To the best of our knowledge, no study has addressed the expression of AM and its receptor components, including CLR and RAMPs in the motor neurons of the spinal cord, yet. Herein, we evaluated and compared the expression of AM, CLR, and RAMP2-3 in dissociated rat DRG and motor neurons. We also investigated the effects of AM on the activation of cAMP/CREB and AKT/GSK-3β pathways in both DRG and motor neurons and the expression of BDNF and NT-3.

Materials and Methods

Chemicals

Rat AM and AM 22-52 were obtained from Bachem Americas, Inc. (Torrance, CA, USA). All chemicals and western blot materials used in this study were obtained from Sigma-Aldrich, Santa Cruz, and Abcam. ELISA kit was obtained from Promega.

Animals

Female Sprague-Dawley rats, weighing 200–250 g (n=120), were provided by the Laboratory Animal Center of Shiraz University of Medical Sciences, Shiraz, Iran.

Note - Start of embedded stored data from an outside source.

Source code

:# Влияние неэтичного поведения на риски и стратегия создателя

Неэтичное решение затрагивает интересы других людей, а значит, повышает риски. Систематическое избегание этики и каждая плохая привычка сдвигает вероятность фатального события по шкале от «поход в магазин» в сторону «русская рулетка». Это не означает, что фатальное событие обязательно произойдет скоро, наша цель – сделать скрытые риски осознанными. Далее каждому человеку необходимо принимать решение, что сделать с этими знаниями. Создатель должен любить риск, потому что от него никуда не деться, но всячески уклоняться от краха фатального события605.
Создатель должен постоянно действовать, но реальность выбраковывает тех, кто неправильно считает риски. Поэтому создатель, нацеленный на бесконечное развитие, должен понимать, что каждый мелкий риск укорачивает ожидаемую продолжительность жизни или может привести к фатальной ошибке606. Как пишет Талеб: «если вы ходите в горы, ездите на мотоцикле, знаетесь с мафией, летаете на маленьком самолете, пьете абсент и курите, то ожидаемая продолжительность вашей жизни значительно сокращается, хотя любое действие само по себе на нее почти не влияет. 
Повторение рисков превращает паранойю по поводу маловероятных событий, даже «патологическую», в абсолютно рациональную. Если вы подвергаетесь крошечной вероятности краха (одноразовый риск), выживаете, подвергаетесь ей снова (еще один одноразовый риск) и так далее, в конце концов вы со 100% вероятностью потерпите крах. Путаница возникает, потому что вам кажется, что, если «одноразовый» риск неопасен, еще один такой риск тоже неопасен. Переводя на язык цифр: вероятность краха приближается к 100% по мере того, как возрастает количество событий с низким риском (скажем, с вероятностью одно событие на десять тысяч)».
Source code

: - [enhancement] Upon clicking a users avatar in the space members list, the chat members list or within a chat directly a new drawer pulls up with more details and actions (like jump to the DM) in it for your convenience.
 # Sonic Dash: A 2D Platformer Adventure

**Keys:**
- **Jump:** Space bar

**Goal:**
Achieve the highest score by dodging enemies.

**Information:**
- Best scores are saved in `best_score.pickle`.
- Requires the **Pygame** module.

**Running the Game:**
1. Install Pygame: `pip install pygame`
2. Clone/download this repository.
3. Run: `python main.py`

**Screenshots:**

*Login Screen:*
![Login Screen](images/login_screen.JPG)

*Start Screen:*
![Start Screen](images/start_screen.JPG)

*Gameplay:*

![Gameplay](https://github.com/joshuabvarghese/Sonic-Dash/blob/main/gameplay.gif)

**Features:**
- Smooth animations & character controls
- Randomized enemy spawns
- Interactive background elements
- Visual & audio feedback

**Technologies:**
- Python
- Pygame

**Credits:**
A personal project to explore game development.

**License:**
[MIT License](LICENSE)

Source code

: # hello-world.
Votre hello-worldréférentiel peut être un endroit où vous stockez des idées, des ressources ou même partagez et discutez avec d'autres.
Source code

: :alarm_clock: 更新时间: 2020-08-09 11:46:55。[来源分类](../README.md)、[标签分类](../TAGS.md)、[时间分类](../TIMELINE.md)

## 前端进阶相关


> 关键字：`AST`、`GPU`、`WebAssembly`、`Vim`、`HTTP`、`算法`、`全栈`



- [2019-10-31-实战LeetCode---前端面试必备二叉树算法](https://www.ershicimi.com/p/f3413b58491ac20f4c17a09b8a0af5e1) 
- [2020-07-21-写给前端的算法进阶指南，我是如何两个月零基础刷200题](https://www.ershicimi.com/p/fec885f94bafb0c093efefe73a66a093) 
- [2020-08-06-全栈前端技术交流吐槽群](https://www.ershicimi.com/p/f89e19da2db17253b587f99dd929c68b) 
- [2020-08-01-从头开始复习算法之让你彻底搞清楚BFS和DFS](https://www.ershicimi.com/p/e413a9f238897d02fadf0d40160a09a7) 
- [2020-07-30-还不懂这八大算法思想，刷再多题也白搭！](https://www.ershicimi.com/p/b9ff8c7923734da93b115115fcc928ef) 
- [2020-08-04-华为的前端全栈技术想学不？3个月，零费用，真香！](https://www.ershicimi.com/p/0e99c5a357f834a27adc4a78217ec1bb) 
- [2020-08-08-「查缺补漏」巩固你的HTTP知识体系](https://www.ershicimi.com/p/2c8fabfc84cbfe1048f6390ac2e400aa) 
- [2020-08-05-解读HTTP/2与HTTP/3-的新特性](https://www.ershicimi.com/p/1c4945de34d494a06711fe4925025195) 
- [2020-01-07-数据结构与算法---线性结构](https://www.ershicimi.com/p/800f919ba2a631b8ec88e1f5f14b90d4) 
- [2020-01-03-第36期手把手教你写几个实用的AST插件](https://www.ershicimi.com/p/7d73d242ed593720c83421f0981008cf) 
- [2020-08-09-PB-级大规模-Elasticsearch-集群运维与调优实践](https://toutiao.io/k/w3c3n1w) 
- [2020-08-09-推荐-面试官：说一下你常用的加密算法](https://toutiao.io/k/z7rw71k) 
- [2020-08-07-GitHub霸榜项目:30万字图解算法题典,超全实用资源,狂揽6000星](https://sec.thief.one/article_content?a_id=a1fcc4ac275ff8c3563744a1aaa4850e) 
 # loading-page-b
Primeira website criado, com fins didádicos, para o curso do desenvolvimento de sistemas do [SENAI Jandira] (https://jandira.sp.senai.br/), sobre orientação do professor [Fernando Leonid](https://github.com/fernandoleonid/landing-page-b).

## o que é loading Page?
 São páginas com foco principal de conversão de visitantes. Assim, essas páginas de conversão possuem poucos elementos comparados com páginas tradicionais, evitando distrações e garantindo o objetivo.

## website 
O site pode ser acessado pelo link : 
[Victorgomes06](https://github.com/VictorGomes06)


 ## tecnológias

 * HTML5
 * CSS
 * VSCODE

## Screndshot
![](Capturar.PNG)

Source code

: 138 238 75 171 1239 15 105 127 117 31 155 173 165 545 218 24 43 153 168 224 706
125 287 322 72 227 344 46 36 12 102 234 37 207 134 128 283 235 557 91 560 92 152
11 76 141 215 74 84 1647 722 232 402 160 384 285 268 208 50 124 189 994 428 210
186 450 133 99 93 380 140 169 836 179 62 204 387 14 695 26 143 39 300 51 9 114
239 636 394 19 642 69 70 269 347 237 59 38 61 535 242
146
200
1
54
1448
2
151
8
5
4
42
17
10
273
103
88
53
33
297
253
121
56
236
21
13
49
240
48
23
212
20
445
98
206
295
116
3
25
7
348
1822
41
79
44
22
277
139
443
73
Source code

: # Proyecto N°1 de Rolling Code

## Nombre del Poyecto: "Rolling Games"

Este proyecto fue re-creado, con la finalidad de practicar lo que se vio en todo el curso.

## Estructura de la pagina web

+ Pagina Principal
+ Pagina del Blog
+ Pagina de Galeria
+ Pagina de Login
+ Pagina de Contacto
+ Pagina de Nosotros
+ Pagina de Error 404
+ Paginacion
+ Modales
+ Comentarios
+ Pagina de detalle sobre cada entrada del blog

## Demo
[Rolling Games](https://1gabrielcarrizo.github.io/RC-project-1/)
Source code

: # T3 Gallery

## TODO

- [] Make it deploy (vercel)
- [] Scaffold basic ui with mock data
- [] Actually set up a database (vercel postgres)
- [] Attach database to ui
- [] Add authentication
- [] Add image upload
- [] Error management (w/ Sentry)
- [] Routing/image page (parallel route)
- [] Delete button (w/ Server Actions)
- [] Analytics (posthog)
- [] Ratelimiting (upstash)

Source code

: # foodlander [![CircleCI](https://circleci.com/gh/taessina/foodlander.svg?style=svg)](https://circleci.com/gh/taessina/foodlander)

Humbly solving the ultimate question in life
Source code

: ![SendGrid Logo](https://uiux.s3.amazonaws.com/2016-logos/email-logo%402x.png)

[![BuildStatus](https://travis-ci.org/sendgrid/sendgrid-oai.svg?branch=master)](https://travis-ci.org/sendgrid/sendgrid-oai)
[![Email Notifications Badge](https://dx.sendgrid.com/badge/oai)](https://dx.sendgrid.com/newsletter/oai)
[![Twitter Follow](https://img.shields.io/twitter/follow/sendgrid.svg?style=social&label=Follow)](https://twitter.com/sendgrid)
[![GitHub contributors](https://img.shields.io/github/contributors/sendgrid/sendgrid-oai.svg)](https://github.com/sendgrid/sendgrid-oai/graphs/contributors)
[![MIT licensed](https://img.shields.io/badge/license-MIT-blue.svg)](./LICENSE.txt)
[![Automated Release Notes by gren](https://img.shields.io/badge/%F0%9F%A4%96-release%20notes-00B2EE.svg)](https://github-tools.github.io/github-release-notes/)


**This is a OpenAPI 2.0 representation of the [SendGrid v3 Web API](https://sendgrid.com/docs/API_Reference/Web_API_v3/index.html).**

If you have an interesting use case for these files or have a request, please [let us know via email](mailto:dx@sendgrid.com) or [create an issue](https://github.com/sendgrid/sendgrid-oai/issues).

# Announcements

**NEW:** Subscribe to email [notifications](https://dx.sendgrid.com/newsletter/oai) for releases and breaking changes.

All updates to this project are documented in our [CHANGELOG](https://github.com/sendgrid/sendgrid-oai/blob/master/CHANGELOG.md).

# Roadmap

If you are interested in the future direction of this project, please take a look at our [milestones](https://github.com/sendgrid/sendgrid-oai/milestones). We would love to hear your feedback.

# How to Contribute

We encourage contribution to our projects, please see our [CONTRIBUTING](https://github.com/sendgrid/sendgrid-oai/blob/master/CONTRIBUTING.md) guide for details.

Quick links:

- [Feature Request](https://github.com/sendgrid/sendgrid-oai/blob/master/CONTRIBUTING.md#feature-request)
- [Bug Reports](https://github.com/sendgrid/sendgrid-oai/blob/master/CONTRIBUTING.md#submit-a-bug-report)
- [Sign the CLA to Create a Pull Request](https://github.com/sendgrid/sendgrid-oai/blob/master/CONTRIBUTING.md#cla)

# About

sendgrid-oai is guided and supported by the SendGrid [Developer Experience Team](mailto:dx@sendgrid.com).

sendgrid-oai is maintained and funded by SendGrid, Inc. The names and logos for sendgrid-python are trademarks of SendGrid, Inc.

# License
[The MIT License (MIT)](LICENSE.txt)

Rats were mated, and detection of the vaginal plaque was considered the first day of pregnancy. Rats were housed 4 to a cage in transparent cages (59×38×20 cm) and received water and food ad libitum under a 12 hr light/dark cycle. On day 14 rats were decapitated after CO2 inhalation. All experimental protocols were performed in accordance with the National Institutes of Health Guide for Care and Use of Laboratory Animals and were approved by the Medical and Research Ethics Committee of the Shiraz University of Medical Sciences, Shiraz, Iran.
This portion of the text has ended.